Reducing compilation time of PhosphorosCore
I watched the episode Analyzing and Improving Build Times from C++ Weekly the other day.
It looked exciting, so I decided to give it a shot and try to
profile the build time of PhosphorosCore
using clang++
and its flag -ftime-trace
. It did work, but I got a single
json
file per translation unit. Still helpful, but I was looking for more of
a high-level overview.
A project does just that: ClangBuildAnalyzer.
It can aggregate all those json
files into a single file and obtain a summary.
i.e.:
ClangBuildAnalyzer --all build.x86_64-fc35-clang120-dbg FullCapture.bin
ClangBuildAnalyzer --analyze FullCapture.bin > Report.txt
An extract from the output:
173540 ms: /home/aalvarez/Work/Projects/PhosphorosCore/PhosphorosCore/PhzDataModel/PhzDataModel/PhotometryGrid.h (included 122 times, avg 1422 ms), included via:
CheckLuminosityParameter.cpp.o CheckLuminosityParameter.h (2912 ms)

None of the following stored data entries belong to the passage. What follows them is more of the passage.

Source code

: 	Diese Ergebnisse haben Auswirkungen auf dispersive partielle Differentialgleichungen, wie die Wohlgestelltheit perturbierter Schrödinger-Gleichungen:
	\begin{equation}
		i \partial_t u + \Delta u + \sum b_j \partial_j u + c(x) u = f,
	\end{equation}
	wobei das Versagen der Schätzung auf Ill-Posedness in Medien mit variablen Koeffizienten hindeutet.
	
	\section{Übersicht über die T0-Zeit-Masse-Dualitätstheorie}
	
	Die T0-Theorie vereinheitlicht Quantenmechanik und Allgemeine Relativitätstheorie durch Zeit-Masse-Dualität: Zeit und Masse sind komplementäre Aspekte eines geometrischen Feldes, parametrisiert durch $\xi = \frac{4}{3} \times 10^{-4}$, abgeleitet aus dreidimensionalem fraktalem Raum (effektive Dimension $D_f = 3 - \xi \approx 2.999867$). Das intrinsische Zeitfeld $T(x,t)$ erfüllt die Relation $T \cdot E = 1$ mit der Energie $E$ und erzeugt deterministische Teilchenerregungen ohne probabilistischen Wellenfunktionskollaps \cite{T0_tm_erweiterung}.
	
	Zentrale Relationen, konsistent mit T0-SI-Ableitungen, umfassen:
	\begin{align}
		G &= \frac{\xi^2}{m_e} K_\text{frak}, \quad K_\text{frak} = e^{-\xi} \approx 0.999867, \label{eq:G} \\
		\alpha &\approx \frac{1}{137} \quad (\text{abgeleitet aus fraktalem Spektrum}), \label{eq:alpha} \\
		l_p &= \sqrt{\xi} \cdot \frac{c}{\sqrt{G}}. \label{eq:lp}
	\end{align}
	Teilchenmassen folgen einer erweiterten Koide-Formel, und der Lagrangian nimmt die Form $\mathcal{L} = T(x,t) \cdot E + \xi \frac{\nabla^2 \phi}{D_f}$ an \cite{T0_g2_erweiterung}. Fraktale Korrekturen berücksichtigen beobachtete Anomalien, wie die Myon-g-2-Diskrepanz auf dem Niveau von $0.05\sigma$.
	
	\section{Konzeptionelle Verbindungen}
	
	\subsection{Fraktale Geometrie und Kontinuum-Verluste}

BestModel.cpp.o BestModel.h (2820 ms)
PhotometryGrid.cpp.o (2692 ms)
PhysicalParameter.cpp.o PhysicalParameter.h (2656 ms)
PhotometryGridCreator_test.cpp.o PhotometryGridCreator.h (2484 ms)

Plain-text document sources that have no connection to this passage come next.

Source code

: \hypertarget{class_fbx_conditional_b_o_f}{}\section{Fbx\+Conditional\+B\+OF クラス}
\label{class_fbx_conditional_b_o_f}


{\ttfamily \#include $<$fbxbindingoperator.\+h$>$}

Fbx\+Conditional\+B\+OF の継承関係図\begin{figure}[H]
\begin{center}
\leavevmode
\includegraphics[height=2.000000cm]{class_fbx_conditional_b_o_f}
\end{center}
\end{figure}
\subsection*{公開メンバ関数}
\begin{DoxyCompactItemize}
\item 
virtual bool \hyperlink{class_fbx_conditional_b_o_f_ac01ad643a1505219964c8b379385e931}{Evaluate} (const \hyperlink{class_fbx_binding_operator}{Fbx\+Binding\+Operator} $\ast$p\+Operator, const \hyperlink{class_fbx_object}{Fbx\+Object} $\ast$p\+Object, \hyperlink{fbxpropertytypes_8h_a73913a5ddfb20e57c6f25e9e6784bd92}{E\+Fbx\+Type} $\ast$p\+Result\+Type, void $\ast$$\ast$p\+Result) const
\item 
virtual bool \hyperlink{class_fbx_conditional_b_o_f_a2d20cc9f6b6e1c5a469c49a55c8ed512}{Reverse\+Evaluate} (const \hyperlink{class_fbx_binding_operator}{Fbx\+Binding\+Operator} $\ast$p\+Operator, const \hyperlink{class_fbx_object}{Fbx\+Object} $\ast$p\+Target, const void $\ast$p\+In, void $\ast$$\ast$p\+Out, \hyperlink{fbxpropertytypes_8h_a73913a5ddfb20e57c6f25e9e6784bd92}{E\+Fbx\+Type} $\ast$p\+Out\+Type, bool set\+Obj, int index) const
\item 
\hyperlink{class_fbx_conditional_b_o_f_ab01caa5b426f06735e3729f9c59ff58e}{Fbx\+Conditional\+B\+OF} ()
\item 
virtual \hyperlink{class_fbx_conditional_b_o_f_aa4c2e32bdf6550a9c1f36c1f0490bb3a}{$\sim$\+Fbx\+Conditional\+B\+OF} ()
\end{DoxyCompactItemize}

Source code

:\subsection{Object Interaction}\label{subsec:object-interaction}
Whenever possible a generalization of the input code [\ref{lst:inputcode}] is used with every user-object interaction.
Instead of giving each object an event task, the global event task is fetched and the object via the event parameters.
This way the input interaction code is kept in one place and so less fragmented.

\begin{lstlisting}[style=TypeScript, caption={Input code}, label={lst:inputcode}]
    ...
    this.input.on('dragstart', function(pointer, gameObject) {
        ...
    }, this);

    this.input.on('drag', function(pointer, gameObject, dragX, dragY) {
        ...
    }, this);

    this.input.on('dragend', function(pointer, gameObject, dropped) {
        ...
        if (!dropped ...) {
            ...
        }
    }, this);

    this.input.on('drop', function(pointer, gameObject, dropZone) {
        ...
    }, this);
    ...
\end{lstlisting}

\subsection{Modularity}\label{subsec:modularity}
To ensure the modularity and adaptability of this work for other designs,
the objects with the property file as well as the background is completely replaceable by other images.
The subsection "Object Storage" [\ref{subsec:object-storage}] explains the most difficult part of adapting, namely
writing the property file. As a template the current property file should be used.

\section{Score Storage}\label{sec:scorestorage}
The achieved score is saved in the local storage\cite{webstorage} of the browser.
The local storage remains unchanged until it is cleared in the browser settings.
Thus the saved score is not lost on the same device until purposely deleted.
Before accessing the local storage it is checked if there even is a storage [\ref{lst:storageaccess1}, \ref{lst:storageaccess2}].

CatalogHandler.cpp.o CatalogHandler.h (2461 ms)
...
161148 ms: /home/aalvarez/Work/Projects/Alexandria/2.26.0/InstallArea/x86_64-fc35-clang120-o2g/include/GridContainer/serialize.h (included 135 times, avg 1193 ms), included via:
ModelDatasetGrid.cpp.o ModelDatasetGrid.h ModelDatasetGenerator.h PhzModel.h (1907 ms)
GalacticCorrectionFactorSingleGridCreator.cpp.o ModelDatasetGrid.h ModelDatasetGenerator.h PhzModel.h (1871 ms)

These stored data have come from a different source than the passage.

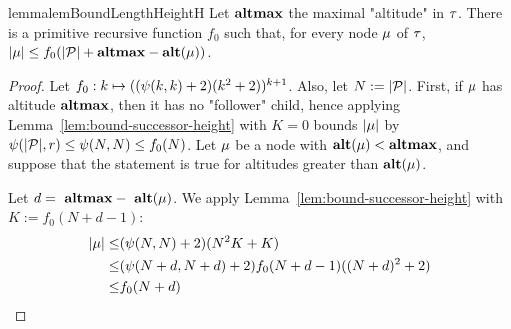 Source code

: \begin{restatable}{lemma}{lemBoundLengthHeightH}
	\label{lem:bound-length-at-height-h}
	Let $\mathbf{altmax}$ the maximal "altitude" in $\tau$. There is a primitive recursive function $f_0$ such that, for every node $\mu$ of $\tau$, $|\mu| \leq f_0(|\mathcal{P}| + \mathbf{altmax} - \mathbf{alt}(\mu))$.
\end{restatable}
\begin{proof}
Let $f_0: k \mapsto ((\psi(k,k)+2) (k^2 +2))^{k+1}$. Also, let $N := |\mathcal{P}|$.
First, if $\mu$ has altitude $\mathbf{altmax}$, then it has no "follower" child, hence applying Lemma~\ref{lem:bound-successor-height} with $K=0$ bounds $|\mu|$ by $\psi(|\mathcal{P}|,r) \leq \psi(N,N) \leq f_0(N)$. Let $\mu$ be a node with $\mathbf{alt}(\mu) < \mathbf{altmax}$, and suppose that the statement is true for altitudes greater than $\mathbf{alt}(\mu)$. ~

Let $d =~\mathbf{altmax} - ~\mathbf{alt}(\mu)$. We apply Lemma~\ref{lem:bound-successor-height} with $K := f_0(N + d - 1)$: 
\begin{align*}
|\mu| \leq & (\psi(N,N)+2) (N^2 K + K)\\ \leq & (\psi(N+d,N+d)+2) f_0(N+d-1) ((N+d)^2 +2)   \\ \leq & f_0(N+d) 
\end{align*}
\end{proof}

	
		

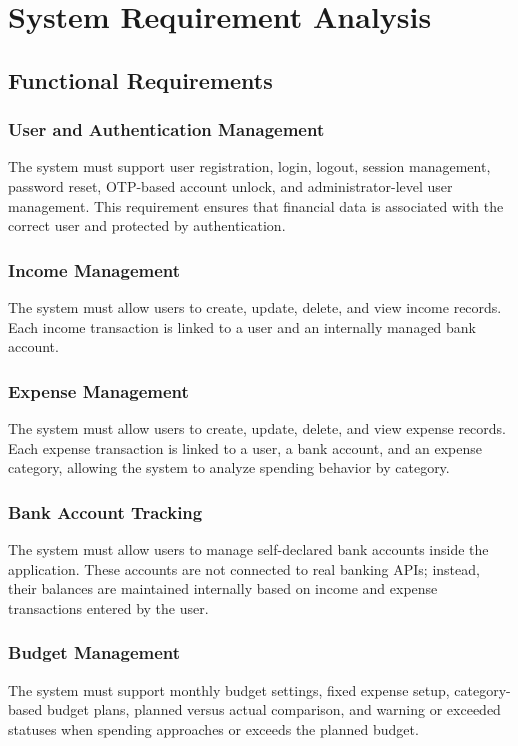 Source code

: \documentclass{article}
\begin{document}
\section{System Requirement Analysis}
\subsection{Functional Requirements}

\subsubsection{User and Authentication Management}
The system must support user registration, login, logout, session management, password reset, OTP-based account unlock, and administrator-level user management. This requirement ensures that financial data is associated with the correct user and protected by authentication.

\subsubsection{Income Management}
The system must allow users to create, update, delete, and view income records. Each income transaction is linked to a user and an internally managed bank account.

\subsubsection{Expense Management}
The system must allow users to create, update, delete, and view expense records. Each expense transaction is linked to a user, a bank account, and an expense category, allowing the system to analyze spending behavior by category.

\subsubsection{Bank Account Tracking}
The system must allow users to manage self-declared bank accounts inside the application. These accounts are not connected to real banking APIs; instead, their balances are maintained internally based on income and expense transactions entered by the user.

\subsubsection{Budget Management}
The system must support monthly budget settings, fixed expense setup, category-based budget plans, planned versus actual comparison, and warning or exceeded statuses when spending approaches or exceeds the planned budget.
\end{document}
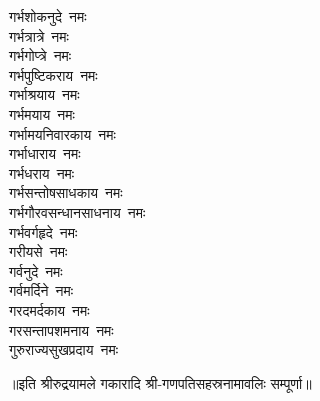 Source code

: \begin{multicols}{2}
\begin{flushleft}
गर्भशोकनुदे~नमः\\
गर्भत्रात्रे~नमः\\
गर्भगोप्त्रे~नमः\\
गर्भपुष्टिकराय~नमः\\
गर्भाश्रयाय~नमः\\
गर्भमयाय~नमः\\
गर्भामयनिवारकाय~नमः\\
गर्भाधाराय~नमः\hfill{}\\
गर्भधराय~नमः\\
गर्भसन्तोषसाधकाय~नमः\\
गर्भगौरवसन्धानसाधनाय~नमः\\
गर्भवर्गहृदे~नमः\\
गरीयसे~नमः\\
गर्वनुदे~नमः\\
गर्वमर्दिने~नमः\\
गरदमर्दकाय~नमः\\
गरसन्तापशमनाय~नमः\\
गुरुराज्यसुखप्रदाय~नमः\hfill{}\\
\end{flushleft}
\end{multicols}
\centerline{॥इति श्रीरुद्रयामले गकारादि श्री-गणपतिसहस्रनामावलिः सम्पूर्णा॥}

ParameterSpaceConfig.cpp.o ParameterSpaceConfig.h PhzModel.h (1847 ms)
ModelDatasetGenerator.cpp.o ModelDatasetGenerator.h PhzModel.h (1823 ms)
PhzModel.cpp.o PhzModel.h (1789 ms)
GenericGridPrior_test.cpp.o GenericGridPrior.h DoubleGrid.h PhzModel.h (1761 ms)
...
157469 ms: /home/aalvarez/Work/Projects/PhosphorosCore/PhosphorosCore/PhzDataModel/PhzDataModel/PhzModel.h (included 135 times, avg 1166 ms), included via:
GenericGridPrior_test.cpp.o GenericGridPrior.h DoubleGrid.h (2239 ms)
PhzModel.cpp.o (2231 ms)
SingleGridPhzFunctor.cpp.o SingleGridPhzFunctor.h DoubleGrid.h (2177 ms)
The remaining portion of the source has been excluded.